Roe, that was a tough decision to make, but one that you made for your sake and the family's sake. This poor puppy might end up being sold to someone else who will have to take on all the worries, pain and financial stress! The "breeder" doesn't sound like a very good one.

Do be careful, Roe. Just because puppies are bred at home, with the family, in good surroundings doesn't at all mean they are healthy. I'm sure they're happy, but healthy? Only testing can show you that and you want to see results of testing done on the parents. If a breeder can't show you those, you have to wonder why and run away. It's not worth falling in love with a puppy face and then finding out it could very well have many health problems.
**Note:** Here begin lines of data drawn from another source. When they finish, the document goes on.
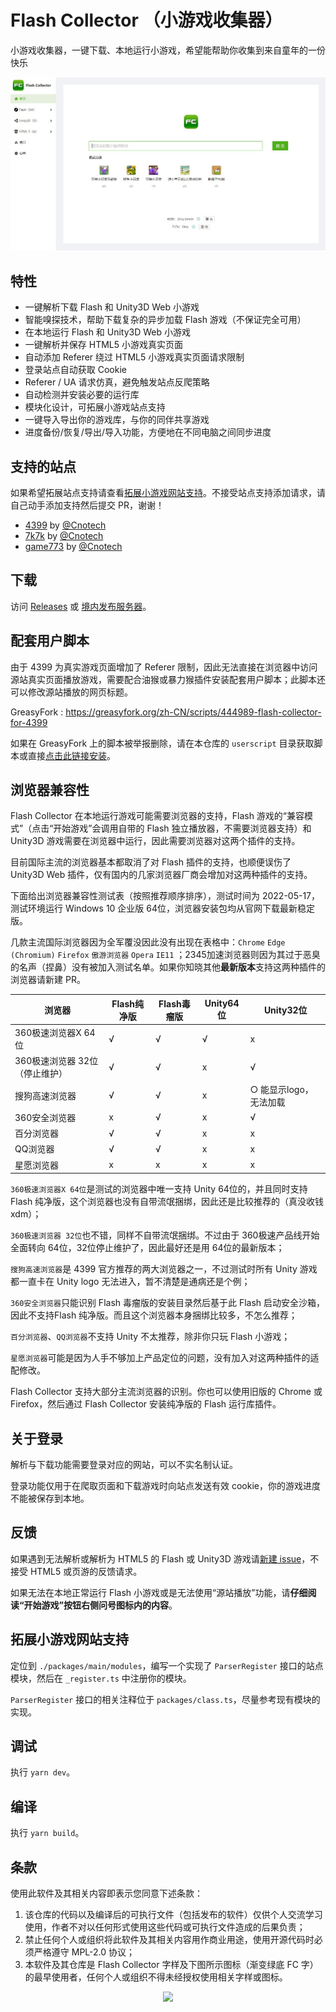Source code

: # Flash Collector （小游戏收集器）

小游戏收集器，一键下载、本地运行小游戏，希望能帮助你收集到来自童年的一份快乐


<img src="img/screenshot.jpg"/>

## 特性

- 一键解析下载 Flash 和 Unity3D Web 小游戏
- 智能嗅探技术，帮助下载复杂的异步加载 Flash 游戏（不保证完全可用）
- 在本地运行 Flash 和 Unity3D Web 小游戏
- 一键解析并保存 HTML5 小游戏真实页面
- 自动添加 Referer 绕过 HTML5 小游戏真实页面请求限制
- 登录站点自动获取 Cookie
- Referer / UA 请求仿真，避免触发站点反爬策略
- 自动检测并安装必要的运行库
- 模块化设计，可拓展小游戏站点支持
- 一键导入导出你的游戏库，与你的同伴共享游戏
- 进度备份/恢复/导出/导入功能，方便地在不同电脑之间同步进度

## 支持的站点

如果希望拓展站点支持请查看[拓展小游戏网站支持](#拓展小游戏网站支持)。不接受站点支持添加请求，请自己动手添加支持然后提交 PR，谢谢！

- [4399](http://www.4399.com) by [@Cnotech](https://github.com/Cnotech)
- [7k7k](http://www.7k7k.com) by [@Cnotech](https://github.com/Cnotech)
- [game773](https://www.game773.com) by [@Cnotech](https://github.com/Cnotech)

## 下载

访问 [Releases](https://github.com/Cnotech/flash-collector/releases) 或 [境内发布服务器](https://pineapple.edgeless.top/FC/)。

## 配套用户脚本

由于 4399 为真实游戏页面增加了 Referer 限制，因此无法直接在浏览器中访问源站真实页面播放游戏，需要配合油猴或暴力猴插件安装配套用户脚本；此脚本还可以修改源站播放的网页标题。

GreasyFork : https://greasyfork.org/zh-CN/scripts/444989-flash-collector-for-4399

如果在 GreasyFork 上的脚本被举报删除，请在本仓库的 `userscript`
目录获取脚本或直接[点击此链接安装](https://github.com/Cnotech/flash-collector/raw/master/userscript/flash-collector-script.user.js)。

## 浏览器兼容性

Flash Collector 在本地运行游戏可能需要浏览器的支持，Flash 游戏的“兼容模式”（点击“开始游戏”会调用自带的 Flash 独立播放器，不需要浏览器支持）和 Unity3D 游戏需要在浏览器中运行，因此需要浏览器对这两个插件的支持。

目前国际主流的浏览器基本都取消了对 Flash 插件的支持，也顺便误伤了 Unity3D Web 插件，仅有国内的几家浏览器厂商会增加对这两种插件的支持。

下面给出浏览器兼容性测试表（按照推荐顺序排序），测试时间为 2022-05-17，测试环境运行 Windows 10 企业版 64位，浏览器安装包均从官网下载最新稳定版。

几款主流国际浏览器因为全军覆没因此没有出现在表格中：`Chrome` `Edge (Chromium)` `Firefox` `傲游浏览器` `Opera` `IE11`
；2345加速浏览器则因为其过于恶臭的名声（捏鼻）没有被加入测试名单。如果你知晓其他**最新版本**支持这两种插件的浏览器请新建 PR。

| 浏览器                | Flash纯净版 | Flash毒瘤版 | Unity64位 | Unity32位       |
|--------------------|----------|----------|----------|----------------|
| 360极速浏览器X 64位      | √        | √        | √        | x              |
| 360极速浏览器 32位（停止维护） | √        | √        | x        | √              |
| 搜狗高速浏览器            | √        | √        | x        | ○ 能显示logo，无法加载 |
| 360安全浏览器           | x        | √        | x        | √              |
| 百分浏览器              | √        | √        | x        | x              |
| QQ浏览器              | √        | √        | x        | x              |
| 星愿浏览器              | x        | x        | x        | x              |

`360极速浏览器X 64位`是测试的浏览器中唯一支持 Unity 64位的，并且同时支持 Flash 纯净版，这个浏览器也没有自带流氓捆绑，因此还是比较推荐的（真没收钱xdm）；

`360极速浏览器 32位`也不错，同样不自带流氓捆绑。不过由于 360极速产品线开始全面转向 64位，32位停止维护了，因此最好还是用 64位的最新版本；

`搜狗高速浏览器`是 4399 官方推荐的两大浏览器之一，不过测试时所有 Unity 游戏都一直卡在 Unity logo 无法进入，暂不清楚是通病还是个例；

`360安全浏览器`只能识别 Flash 毒瘤版的安装目录然后基于此 Flash 启动安全沙箱，因此不支持Flash 纯净版。而且这个浏览器本身捆绑比较多，不怎么推荐；

`百分浏览器`、`QQ浏览器`不支持 Unity 不太推荐，除非你只玩 Flash 小游戏；

`星愿浏览器`可能是因为人手不够加上产品定位的问题，没有加入对这两种插件的适配修改。

Flash Collector 支持大部分主流浏览器的识别。你也可以使用旧版的 Chrome 或 Firefox，然后通过 Flash Collector 安装纯净版的 Flash 运行库插件。

## 关于登录

解析与下载功能需要登录对应的网站，可以不实名制认证。

登录功能仅用于在爬取页面和下载游戏时向站点发送有效 cookie，你的游戏进度不能被保存到本地。

## 反馈

如果遇到无法解析或解析为 HTML5 的 Flash 或 Unity3D 游戏请[新建 issue](https://github.com/Cnotech/flash-collector/issues)，不接受 HTML5
或页游的反馈请求。

如果无法在本地正常运行 Flash 小游戏或是无法使用“源站播放”功能，请**仔细阅读“开始游戏”按钮右侧问号图标内的内容**。

## 拓展小游戏网站支持

定位到 `./packages/main/modules`，编写一个实现了 `ParserRegister` 接口的站点模块，然后在 `_register.ts` 中注册你的模块。

`ParserRegister` 接口的相关注释位于 `packages/class.ts`，尽量参考现有模块的实现。

## 调试

执行 `yarn dev`。

## 编译

执行 `yarn build`。

## 条款

使用此软件及其相关内容即表示您同意下述条款：

1. 该仓库的代码以及编译后的可执行文件（包括发布的软件）仅供个人交流学习使用，作者不对以任何形式使用这些代码或可执行文件造成的后果负责；
2. 禁止任何个人或组织将此软件及其相关内容用作商业用途，使用开源代码时必须严格遵守 MPL-2.0 协议；
3. 本软件及其仓库是 Flash Collector 字样及下图所示图标（渐变绿底 FC 字）的最早使用者，任何个人或组织不得未经授权使用相关字样或图标。

<div align=center>
    <img src="retinue/favicon.ico"/>
</div>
True that there are no guarantees and no amount of testing on parents can assure the pup will have NO health problems at all, but the odds are on your side at least. 

Good luck!


----------



## juliav (Nov 21, 2006)

Roe,

I am sorry you had such a tough time, but the right dog will be there for you. You are right, patience is the key.


----------



## irnfit (Nov 21, 2006)

*TINY HAVS*

Just had to tell you...
When we went to the "Spring fling" today at my vet's office, in walked a couple, probably around 70 or so. They were carrying this adorable little black dog with white paws that I recognized as a Hav. They said yes it was a Hav. "What are your dogs?" When I said Havanese, they looked very surprised. Reason being, their dog was 2 yrs old and very, very tiny. It was 1/2 the size of mine. I thought she was a 5 month old puppy. She was really adorable and very friendly, and had a great coat.

I was a little surprised when they said she was 2 yrs old, but I have seen smaller Havs, like Linda's Bella. What got me was their reaction to me telling them that my dogs were Havs, too. They almost acted like they didn't believe me.


----------



## Lina (Apr 26, 2007)

Michele, I have gotten the same kind of reaction from people with smaller Havs here in the city. But most of the other Havs I meet are Kubrick's size or bigger (they look the same size but without all the hair - all Havs I have met in the city have been in puppy cuts, Kubrick is the ONLY Hav at the dog park in full coat) so I just shrug them off.


----------



## Roe (Jan 5, 2008)

So far I have come across only one hav in my area. He was about the same size as Pebbles but in a puppy cut. People stop me all the time and admire her. No one knows what she is until I tell them.She has a lot of hair and I have kept it long so far and she is only 11 months with all this hair. Pebbles hates being brushed and it is a struggle so she may get a puppy cut soon. 
Pebbles is 10 lbs 7 oz which I think is perfect. 

Roe


----------



## lfung5 (Jun 30, 2007)

irnfit said:


> Just had to tell you...
> When we went to the "Spring fling" today at my vet's office, in walked a couple, probably around 70 or so. They were carrying this adorable little black dog with white paws that I recognized as a Hav. They said yes it was a Hav. "What are your dogs?" When I said Havanese, they looked very surprised. Reason being, their dog was 2 yrs old and very, very tiny. It was 1/2 the size of mine. I thought she was a 5 month old puppy. She was really adorable and very friendly, and had a great coat.
> I was a little surprised when they said she was 2 yrs old, but I have seen smaller Havs, like Linda's Bella. What got me was their reaction to me telling them that my dogs were Havs, too. They almost acted like they didn't believe me.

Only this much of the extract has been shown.